-- Data extracts follows --
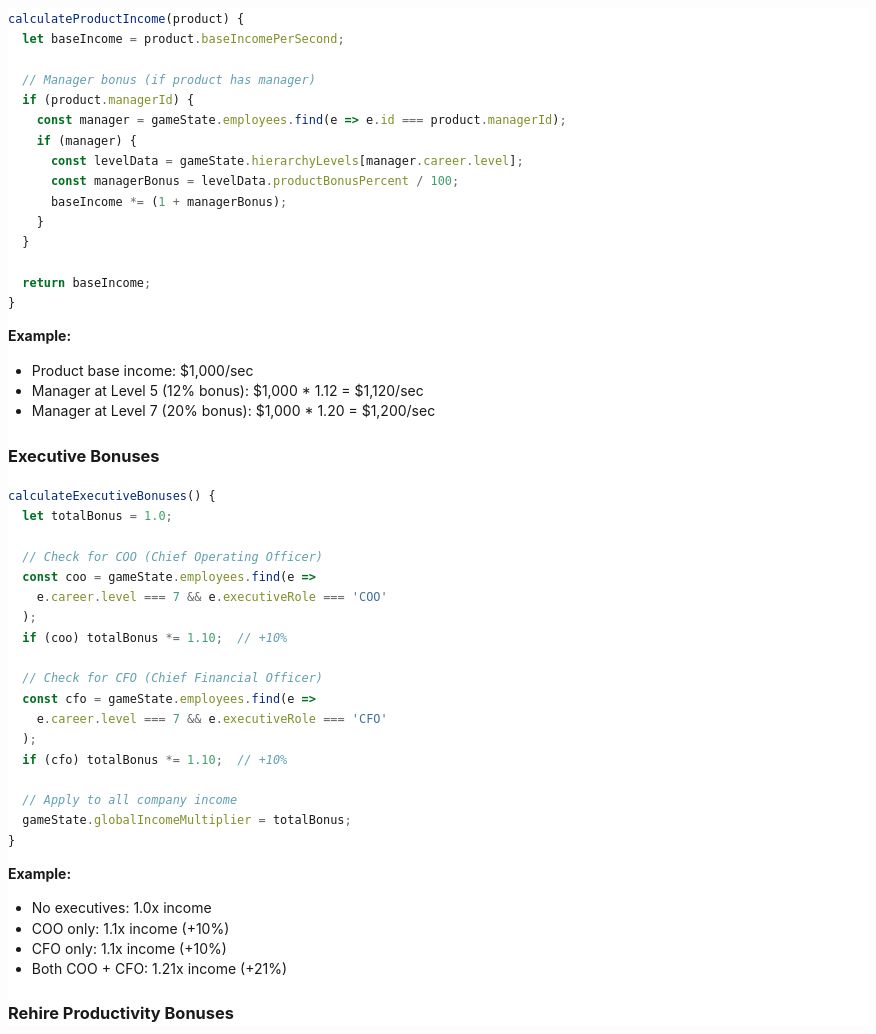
 ```javascript
calculateProductIncome(product) {
  let baseIncome = product.baseIncomePerSecond;
  
  // Manager bonus (if product has manager)
  if (product.managerId) {
    const manager = gameState.employees.find(e => e.id === product.managerId);
    if (manager) {
      const levelData = gameState.hierarchyLevels[manager.career.level];
      const managerBonus = levelData.productBonusPercent / 100;
      baseIncome *= (1 + managerBonus);
    }
  }
  
  return baseIncome;
}
```

**Example:**
- Product base income: $1,000/sec
- Manager at Level 5 (12% bonus): $1,000 * 1.12 = $1,120/sec
- Manager at Level 7 (20% bonus): $1,000 * 1.20 = $1,200/sec

### **Executive Bonuses**

```javascript
calculateExecutiveBonuses() {
  let totalBonus = 1.0;
  
  // Check for COO (Chief Operating Officer)
  const coo = gameState.employees.find(e => 
    e.career.level === 7 && e.executiveRole === 'COO'
  );
  if (coo) totalBonus *= 1.10;  // +10%
  
  // Check for CFO (Chief Financial Officer)
  const cfo = gameState.employees.find(e => 
    e.career.level === 7 && e.executiveRole === 'CFO'
  );
  if (cfo) totalBonus *= 1.10;  // +10%
  
  // Apply to all company income
  gameState.globalIncomeMultiplier = totalBonus;
}
```

**Example:**
- No executives: 1.0x income
- COO only: 1.1x income (+10%)
- CFO only: 1.1x income (+10%)
- Both COO + CFO: 1.21x income (+21%)

### **Rehire Productivity Bonuses**

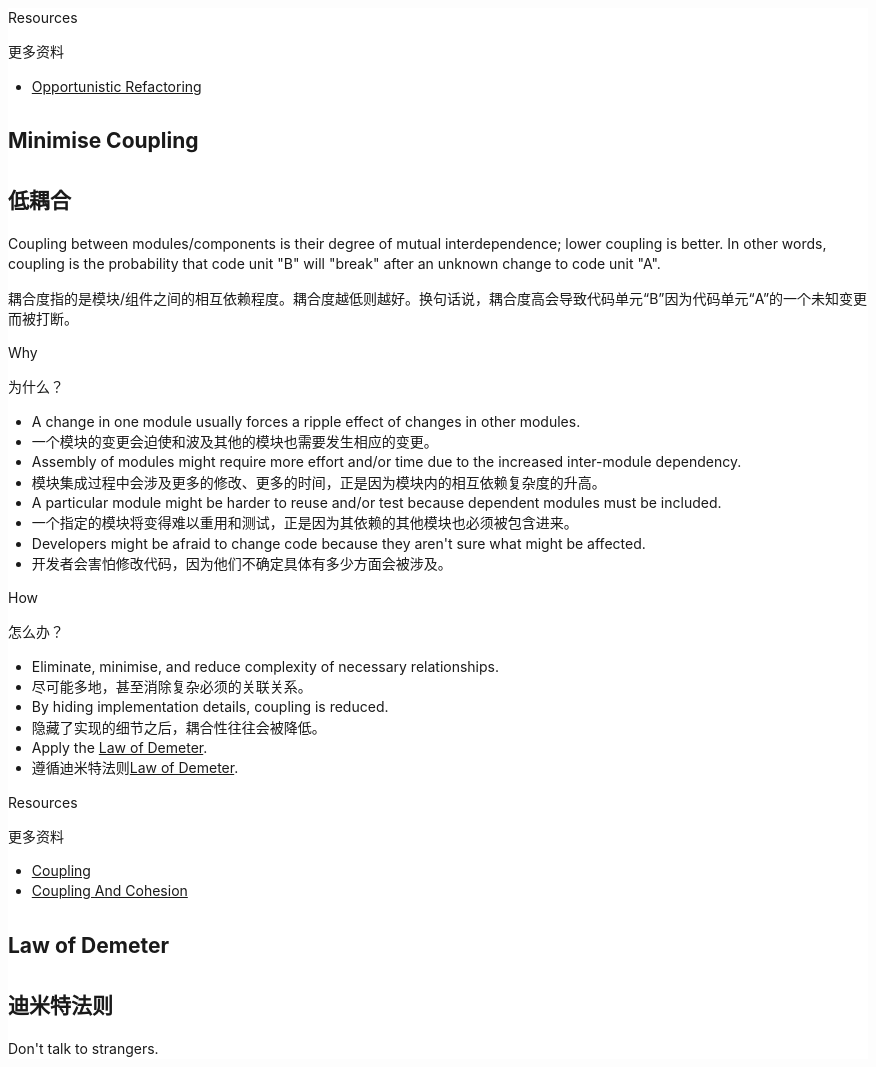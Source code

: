 Resources

更多资料

* [Opportunistic Refactoring](http://martinfowler.com/bliki/OpportunisticRefactoring.html)

## Minimise Coupling

## 低耦合

Coupling between modules/components is their degree of mutual interdependence; lower coupling is better. In other words, coupling is the probability that code unit "B" will "break" after an unknown change to code unit "A".

耦合度指的是模块/组件之间的相互依赖程度。耦合度越低则越好。换句话说，耦合度高会导致代码单元“B”因为代码单元“A”的一个未知变更而被打断。

Why

为什么？

* A change in one module usually forces a ripple effect of changes in other modules.
* 一个模块的变更会迫使和波及其他的模块也需要发生相应的变更。
* Assembly of modules might require more effort and/or time due to the increased inter-module dependency.
* 模块集成过程中会涉及更多的修改、更多的时间，正是因为模块内的相互依赖复杂度的升高。
* A particular module might be harder to reuse and/or test because dependent modules must be included.
* 一个指定的模块将变得难以重用和测试，正是因为其依赖的其他模块也必须被包含进来。
* Developers might be afraid to change code because they aren't sure what might be affected.
* 开发者会害怕修改代码，因为他们不确定具体有多少方面会被涉及。

How

怎么办？

* Eliminate, minimise, and reduce complexity of necessary relationships.
* 尽可能多地，甚至消除复杂必须的关联关系。
* By hiding implementation details, coupling is reduced.
* 隐藏了实现的细节之后，耦合性往往会被降低。
* Apply the [Law of Demeter](#law-of-demeter).
* 遵循迪米特法则[Law of Demeter](#law-of-demeter).

Resources

更多资料

* [Coupling](http://en.wikipedia.org/wiki/Coupling_(computer_programming))
* [Coupling And Cohesion](http://c2.com/cgi/wiki?CouplingAndCohesion)

## Law of Demeter

## 迪米特法则

Don't talk to strangers.
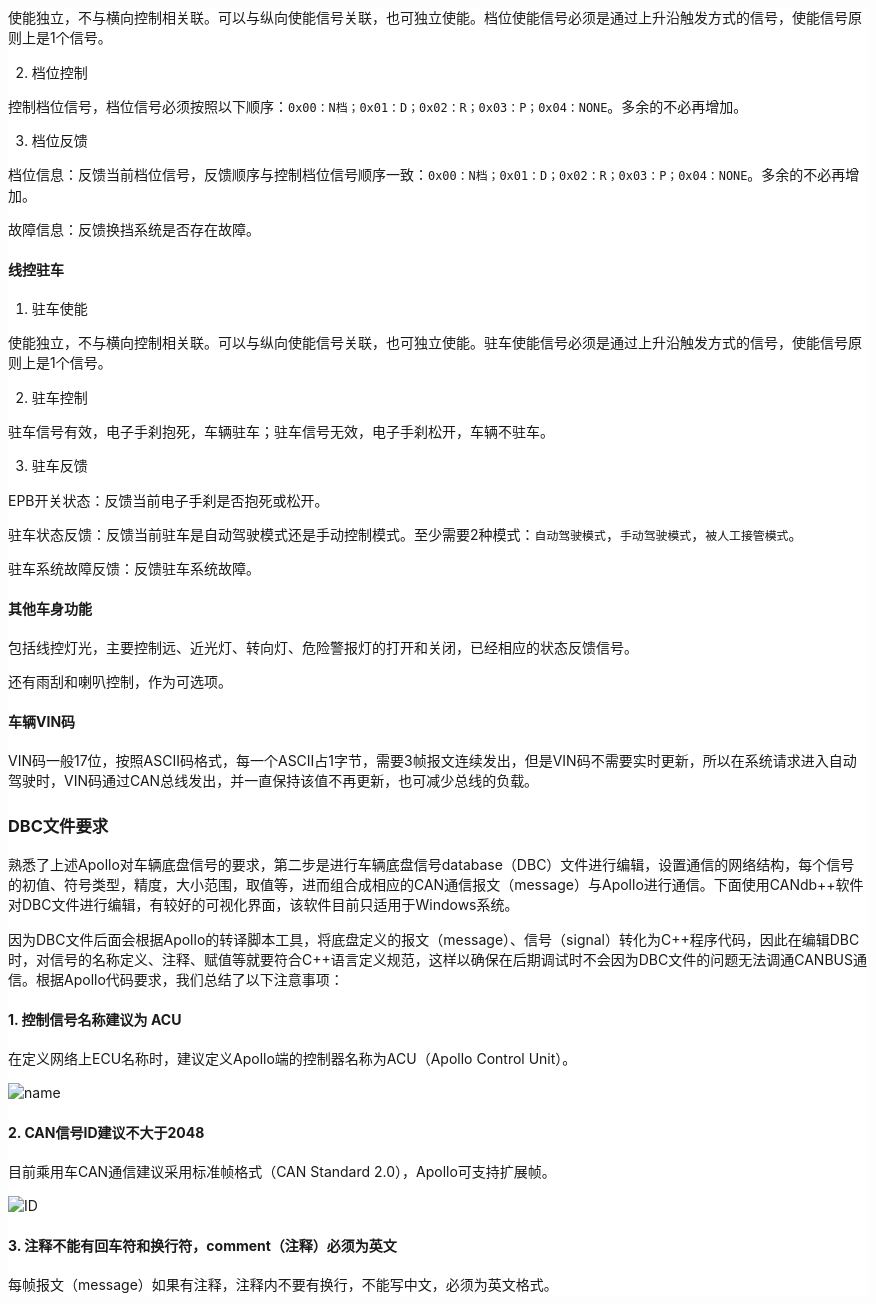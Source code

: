 使能独立，不与横向控制相关联。可以与纵向使能信号关联，也可独立使能。档位使能信号必须是通过上升沿触发方式的信号，使能信号原则上是1个信号。

2. 档位控制

控制档位信号，档位信号必须按照以下顺序：`0x00：N档；0x01：D；0x02：R；0x03：P；0x04：NONE`。多余的不必再增加。

3. 档位反馈

档位信息：反馈当前档位信号，反馈顺序与控制档位信号顺序一致：`0x00：N档；0x01：D；0x02：R；0x03：P；0x04：NONE`。多余的不必再增加。

故障信息：反馈换挡系统是否存在故障。

#### 线控驻车

1. 驻车使能

使能独立，不与横向控制相关联。可以与纵向使能信号关联，也可独立使能。驻车使能信号必须是通过上升沿触发方式的信号，使能信号原则上是1个信号。

2. 驻车控制

驻车信号有效，电子手刹抱死，车辆驻车；驻车信号无效，电子手刹松开，车辆不驻车。

3. 驻车反馈

EPB开关状态：反馈当前电子手刹是否抱死或松开。

驻车状态反馈：反馈当前驻车是自动驾驶模式还是手动控制模式。至少需要2种模式：`自动驾驶模式`，`手动驾驶模式`，`被人工接管模式`。

驻车系统故障反馈：反馈驻车系统故障。

#### 其他车身功能

包括线控灯光，主要控制远、近光灯、转向灯、危险警报灯的打开和关闭，已经相应的状态反馈信号。

还有雨刮和喇叭控制，作为可选项。

#### 车辆VIN码

VIN码一般17位，按照ASCII码格式，每一个ASCII占1字节，需要3帧报文连续发出，但是VIN码不需要实时更新，所以在系统请求进入自动驾驶时，VIN码通过CAN总线发出，并一直保持该值不再更新，也可减少总线的负载。

### DBC文件要求

熟悉了上述Apollo对车辆底盘信号的要求，第二步是进行车辆底盘信号database（DBC）文件进行编辑，设置通信的网络结构，每个信号的初值、符号类型，精度，大小范围，取值等，进而组合成相应的CAN通信报文（message）与Apollo进行通信。下面使用CANdb++软件对DBC文件进行编辑，有较好的可视化界面，该软件目前只适用于Windows系统。

因为DBC文件后面会根据Apollo的转译脚本工具，将底盘定义的报文（message）、信号（signal）转化为C++程序代码，因此在编辑DBC时，对信号的名称定义、注释、赋值等就要符合C++语言定义规范，这样以确保在后期调试时不会因为DBC文件的问题无法调通CANBUS通信。根据Apollo代码要求，我们总结了以下注意事项：
#### 1. 控制信号名称建议为 ACU
在定义网络上ECU名称时，建议定义Apollo端的控制器名称为ACU（Apollo Control Unit）。

![name](images/vehicle_adaption_tutorial/name.jpg)
#### 2. CAN信号ID建议不大于2048
目前乘用车CAN通信建议采用标准帧格式（CAN Standard 2.0），Apollo可支持扩展帧。

![ID](images/vehicle_adaption_tutorial/messageID_define.jpg)
#### 3. 注释不能有回车符和换行符，comment（注释）必须为英文
每帧报文（message）如果有注释，注释内不要有换行，不能写中文，必须为英文格式。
-- Data extracts concluded --
● **Prompt**
Write out again every line above exactly as given; the pictures do not belong in the copy.

● **Task response**
 ```javascript
calculateProductIncome(product) {
  let baseIncome = product.baseIncomePerSecond;
  
  // Manager bonus (if product has manager)
  if (product.managerId) {
    const manager = gameState.employees.find(e => e.id === product.managerId);
    if (manager) {
      const levelData = gameState.hierarchyLevels[manager.career.level];
      const managerBonus = levelData.productBonusPercent / 100;
      baseIncome *= (1 + managerBonus);
    }
  }
  
  return baseIncome;
}
```

**Example:**
- Product base income: $1,000/sec
- Manager at Level 5 (12% bonus): $1,000 * 1.12 = $1,120/sec
- Manager at Level 7 (20% bonus): $1,000 * 1.20 = $1,200/sec

### **Executive Bonuses**

```javascript
calculateExecutiveBonuses() {
  let totalBonus = 1.0;
  
  // Check for COO (Chief Operating Officer)
  const coo = gameState.employees.find(e => 
    e.career.level === 7 && e.executiveRole === 'COO'
  );
  if (coo) totalBonus *= 1.10;  // +10%
  
  // Check for CFO (Chief Financial Officer)
  const cfo = gameState.employees.find(e => 
    e.career.level === 7 && e.executiveRole === 'CFO'
  );
  if (cfo) totalBonus *= 1.10;  // +10%
  
  // Apply to all company income
  gameState.globalIncomeMultiplier = totalBonus;
}
```

**Example:**
- No executives: 1.0x income
- COO only: 1.1x income (+10%)
- CFO only: 1.1x income (+10%)
- Both COO + CFO: 1.21x income (+21%)

### **Rehire Productivity Bonuses**

Source code

: Resources

更多资料

* [Opportunistic Refactoring](http://martinfowler.com/bliki/OpportunisticRefactoring.html)

## Minimise Coupling

## 低耦合

Coupling between modules/components is their degree of mutual interdependence; lower coupling is better. In other words, coupling is the probability that code unit "B" will "break" after an unknown change to code unit "A".

耦合度指的是模块/组件之间的相互依赖程度。耦合度越低则越好。换句话说，耦合度高会导致代码单元“B”因为代码单元“A”的一个未知变更而被打断。

Why

为什么？

* A change in one module usually forces a ripple effect of changes in other modules.
* 一个模块的变更会迫使和波及其他的模块也需要发生相应的变更。
* Assembly of modules might require more effort and/or time due to the increased inter-module dependency.
* 模块集成过程中会涉及更多的修改、更多的时间，正是因为模块内的相互依赖复杂度的升高。
* A particular module might be harder to reuse and/or test because dependent modules must be included.
* 一个指定的模块将变得难以重用和测试，正是因为其依赖的其他模块也必须被包含进来。
* Developers might be afraid to change code because they aren't sure what might be affected.
* 开发者会害怕修改代码，因为他们不确定具体有多少方面会被涉及。

How

怎么办？

* Eliminate, minimise, and reduce complexity of necessary relationships.
* 尽可能多地，甚至消除复杂必须的关联关系。
* By hiding implementation details, coupling is reduced.
* 隐藏了实现的细节之后，耦合性往往会被降低。
* Apply the [Law of Demeter](#law-of-demeter).
* 遵循迪米特法则[Law of Demeter](#law-of-demeter).

Resources

更多资料

* [Coupling](http://en.wikipedia.org/wiki/Coupling_(computer_programming))
* [Coupling And Cohesion](http://c2.com/cgi/wiki?CouplingAndCohesion)

## Law of Demeter

## 迪米特法则

Don't talk to strangers.
Source code

: 使能独立，不与横向控制相关联。可以与纵向使能信号关联，也可独立使能。档位使能信号必须是通过上升沿触发方式的信号，使能信号原则上是1个信号。

2. 档位控制

控制档位信号，档位信号必须按照以下顺序：`0x00：N档；0x01：D；0x02：R；0x03：P；0x04：NONE`。多余的不必再增加。

3. 档位反馈

档位信息：反馈当前档位信号，反馈顺序与控制档位信号顺序一致：`0x00：N档；0x01：D；0x02：R；0x03：P；0x04：NONE`。多余的不必再增加。

故障信息：反馈换挡系统是否存在故障。

#### 线控驻车

1. 驻车使能

使能独立，不与横向控制相关联。可以与纵向使能信号关联，也可独立使能。驻车使能信号必须是通过上升沿触发方式的信号，使能信号原则上是1个信号。

2. 驻车控制

驻车信号有效，电子手刹抱死，车辆驻车；驻车信号无效，电子手刹松开，车辆不驻车。

3. 驻车反馈

EPB开关状态：反馈当前电子手刹是否抱死或松开。

驻车状态反馈：反馈当前驻车是自动驾驶模式还是手动控制模式。至少需要2种模式：`自动驾驶模式`，`手动驾驶模式`，`被人工接管模式`。

驻车系统故障反馈：反馈驻车系统故障。

#### 其他车身功能

包括线控灯光，主要控制远、近光灯、转向灯、危险警报灯的打开和关闭，已经相应的状态反馈信号。

还有雨刮和喇叭控制，作为可选项。

#### 车辆VIN码

VIN码一般17位，按照ASCII码格式，每一个ASCII占1字节，需要3帧报文连续发出，但是VIN码不需要实时更新，所以在系统请求进入自动驾驶时，VIN码通过CAN总线发出，并一直保持该值不再更新，也可减少总线的负载。

### DBC文件要求

熟悉了上述Apollo对车辆底盘信号的要求，第二步是进行车辆底盘信号database（DBC）文件进行编辑，设置通信的网络结构，每个信号的初值、符号类型，精度，大小范围，取值等，进而组合成相应的CAN通信报文（message）与Apollo进行通信。下面使用CANdb++软件对DBC文件进行编辑，有较好的可视化界面，该软件目前只适用于Windows系统。

因为DBC文件后面会根据Apollo的转译脚本工具，将底盘定义的报文（message）、信号（signal）转化为C++程序代码，因此在编辑DBC时，对信号的名称定义、注释、赋值等就要符合C++语言定义规范，这样以确保在后期调试时不会因为DBC文件的问题无法调通CANBUS通信。根据Apollo代码要求，我们总结了以下注意事项：
#### 1. 控制信号名称建议为 ACU
在定义网络上ECU名称时，建议定义Apollo端的控制器名称为ACU（Apollo Control Unit）。

![name](images/vehicle_adaption_tutorial/name.jpg)
#### 2. CAN信号ID建议不大于2048
目前乘用车CAN通信建议采用标准帧格式（CAN Standard 2.0），Apollo可支持扩展帧。

![ID](images/vehicle_adaption_tutorial/messageID_define.jpg)
#### 3. 注释不能有回车符和换行符，comment（注释）必须为英文
每帧报文（message）如果有注释，注释内不要有换行，不能写中文，必须为英文格式。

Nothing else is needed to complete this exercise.